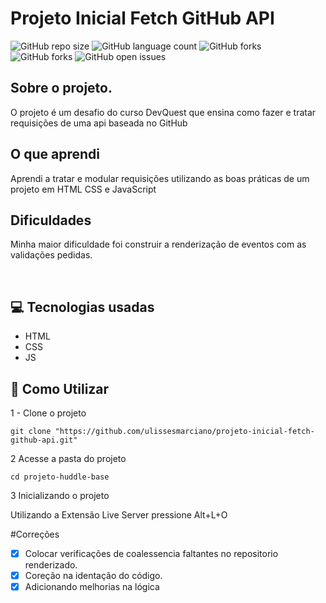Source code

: # Projeto Inicial Fetch GitHub API

![GitHub repo size](https://img.shields.io/github/repo-size/ulissesmarciano/projeto-inicial-fetch-github-api?style=for-the-badge)
![GitHub language count](https://img.shields.io/github/languages/count/ulissesmarciano/projeto-inicial-fetch-github-api?style=for-the-badge)
![GitHub forks](https://img.shields.io/github/forks/ulissesmarciano/projeto-inicial-fetch-github-api?style=for-the-badge)
![GitHub forks](https://img.shields.io/github/forks/ulissesmarciano/projeto-formulario-js-intermediario?style=for-the-badge)
![GitHub open issues](https://img.shields.io/github/issues/ulissesmarciano/projeto-inicial-fetch-github-api?style=for-the-badge)


## Sobre o projeto.

O projeto é um desafio do curso DevQuest que ensina como fazer e tratar requisições de uma api baseada no GitHub

## O que aprendi

Aprendi a tratar e modular requisições utilizando as boas práticas de um projeto em HTML CSS e JavaScript


## Dificuldades

Minha maior dificuldade foi construir a renderização de eventos com as validações pedidas.


<br>

## 💻 Tecnologias usadas
- HTML
- CSS
- JS


## 🚀 Como Utilizar

1 - Clone o projeto

```
git clone "https://github.com/ulissesmarciano/projeto-inicial-fetch-github-api.git"
```
2 Acesse a pasta do projeto

```
cd projeto-huddle-base
```

3 Inicializando o projeto


Utilizando a Extensão Live Server pressione Alt+L+O


#Correções

- [x] Colocar verificações de coalessencia faltantes no repositorio renderizado.
- [x] Coreção na identação do código.
- [x] Adicionando melhorias na lógica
---
PROBLEM REQUIREMENTS => Would you repeat each line of the listing exactly, skipping any picture?

RESPONSE FOR THIS EXERCISE =>
Source code

: # Projeto Inicial Fetch GitHub API

![GitHub repo size](https://img.shields.io/github/repo-size/ulissesmarciano/projeto-inicial-fetch-github-api?style=for-the-badge)
![GitHub language count](https://img.shields.io/github/languages/count/ulissesmarciano/projeto-inicial-fetch-github-api?style=for-the-badge)
![GitHub forks](https://img.shields.io/github/forks/ulissesmarciano/projeto-inicial-fetch-github-api?style=for-the-badge)
![GitHub forks](https://img.shields.io/github/forks/ulissesmarciano/projeto-formulario-js-intermediario?style=for-the-badge)
![GitHub open issues](https://img.shields.io/github/issues/ulissesmarciano/projeto-inicial-fetch-github-api?style=for-the-badge)


## Sobre o projeto.

O projeto é um desafio do curso DevQuest que ensina como fazer e tratar requisições de uma api baseada no GitHub

## O que aprendi

Aprendi a tratar e modular requisições utilizando as boas práticas de um projeto em HTML CSS e JavaScript


## Dificuldades

Minha maior dificuldade foi construir a renderização de eventos com as validações pedidas.


<br>

## 💻 Tecnologias usadas
- HTML
- CSS
- JS


## 🚀 Como Utilizar

1 - Clone o projeto

```
git clone "https://github.com/ulissesmarciano/projeto-inicial-fetch-github-api.git"
```
2 Acesse a pasta do projeto

```
cd projeto-huddle-base
```

3 Inicializando o projeto


Utilizando a Extensão Live Server pressione Alt+L+O


#Correções

- [x] Colocar verificações de coalessencia faltantes no repositorio renderizado.
- [x] Coreção na identação do código.
- [x] Adicionando melhorias na lógica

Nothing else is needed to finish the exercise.